* **Try it**:
Each line of the listing below, from the very first to the one that contains "endpoints of lines.", is to be retyped exactly as it stands.

┌──

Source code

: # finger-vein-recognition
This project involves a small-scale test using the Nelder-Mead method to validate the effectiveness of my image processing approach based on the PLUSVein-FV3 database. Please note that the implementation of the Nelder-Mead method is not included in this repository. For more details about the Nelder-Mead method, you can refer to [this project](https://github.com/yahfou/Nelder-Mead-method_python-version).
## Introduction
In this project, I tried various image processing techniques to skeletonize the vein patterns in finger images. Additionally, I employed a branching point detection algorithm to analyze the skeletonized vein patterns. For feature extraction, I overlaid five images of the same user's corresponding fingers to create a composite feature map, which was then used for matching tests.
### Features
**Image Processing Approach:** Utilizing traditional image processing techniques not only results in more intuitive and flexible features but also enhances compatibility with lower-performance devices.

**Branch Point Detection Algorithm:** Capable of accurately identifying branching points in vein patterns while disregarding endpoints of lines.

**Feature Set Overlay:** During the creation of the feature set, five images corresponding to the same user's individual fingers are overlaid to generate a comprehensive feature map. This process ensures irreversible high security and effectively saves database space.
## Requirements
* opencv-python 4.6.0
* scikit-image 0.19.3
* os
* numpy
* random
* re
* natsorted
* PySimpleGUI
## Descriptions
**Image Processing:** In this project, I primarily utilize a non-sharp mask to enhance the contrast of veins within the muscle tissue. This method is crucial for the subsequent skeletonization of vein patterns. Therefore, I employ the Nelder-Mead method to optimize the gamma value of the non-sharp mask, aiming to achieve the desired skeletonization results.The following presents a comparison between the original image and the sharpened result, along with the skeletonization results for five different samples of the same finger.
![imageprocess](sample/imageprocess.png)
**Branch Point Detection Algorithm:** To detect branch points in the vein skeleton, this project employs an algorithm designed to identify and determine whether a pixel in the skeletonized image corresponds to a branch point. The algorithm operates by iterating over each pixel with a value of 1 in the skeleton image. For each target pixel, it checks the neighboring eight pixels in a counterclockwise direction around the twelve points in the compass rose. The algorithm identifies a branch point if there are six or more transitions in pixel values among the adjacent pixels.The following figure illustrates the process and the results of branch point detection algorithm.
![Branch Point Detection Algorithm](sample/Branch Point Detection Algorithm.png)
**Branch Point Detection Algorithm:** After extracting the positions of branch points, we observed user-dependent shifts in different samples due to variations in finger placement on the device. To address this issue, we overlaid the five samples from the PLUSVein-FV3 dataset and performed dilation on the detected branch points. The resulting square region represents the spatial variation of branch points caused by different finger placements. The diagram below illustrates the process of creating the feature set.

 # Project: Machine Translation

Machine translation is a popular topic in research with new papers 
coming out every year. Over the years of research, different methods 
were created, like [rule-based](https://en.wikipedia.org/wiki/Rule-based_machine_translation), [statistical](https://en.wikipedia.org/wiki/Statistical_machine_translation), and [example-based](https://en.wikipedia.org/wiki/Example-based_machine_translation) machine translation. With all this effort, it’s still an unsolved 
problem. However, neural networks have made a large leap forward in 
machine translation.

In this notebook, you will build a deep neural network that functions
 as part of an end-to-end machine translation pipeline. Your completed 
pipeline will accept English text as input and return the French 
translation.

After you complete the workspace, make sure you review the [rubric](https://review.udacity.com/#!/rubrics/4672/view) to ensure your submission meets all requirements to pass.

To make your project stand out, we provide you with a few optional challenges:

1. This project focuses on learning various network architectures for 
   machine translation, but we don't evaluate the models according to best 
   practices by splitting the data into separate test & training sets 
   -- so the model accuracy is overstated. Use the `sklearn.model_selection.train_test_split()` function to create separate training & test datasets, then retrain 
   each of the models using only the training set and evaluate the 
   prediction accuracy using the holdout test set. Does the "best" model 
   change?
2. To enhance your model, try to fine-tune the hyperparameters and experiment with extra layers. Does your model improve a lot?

└──

* **Answer area**:
Source code

: # finger-vein-recognition
This project involves a small-scale test using the Nelder-Mead method to validate the effectiveness of my image processing approach based on the PLUSVein-FV3 database. Please note that the implementation of the Nelder-Mead method is not included in this repository. For more details about the Nelder-Mead method, you can refer to [this project](https://github.com/yahfou/Nelder-Mead-method_python-version).
## Introduction
In this project, I tried various image processing techniques to skeletonize the vein patterns in finger images. Additionally, I employed a branching point detection algorithm to analyze the skeletonized vein patterns. For feature extraction, I overlaid five images of the same user's corresponding fingers to create a composite feature map, which was then used for matching tests.
### Features
**Image Processing Approach:** Utilizing traditional image processing techniques not only results in more intuitive and flexible features but also enhances compatibility with lower-performance devices.

**Branch Point Detection Algorithm:** Capable of accurately identifying branching points in vein patterns while disregarding endpoints of lines.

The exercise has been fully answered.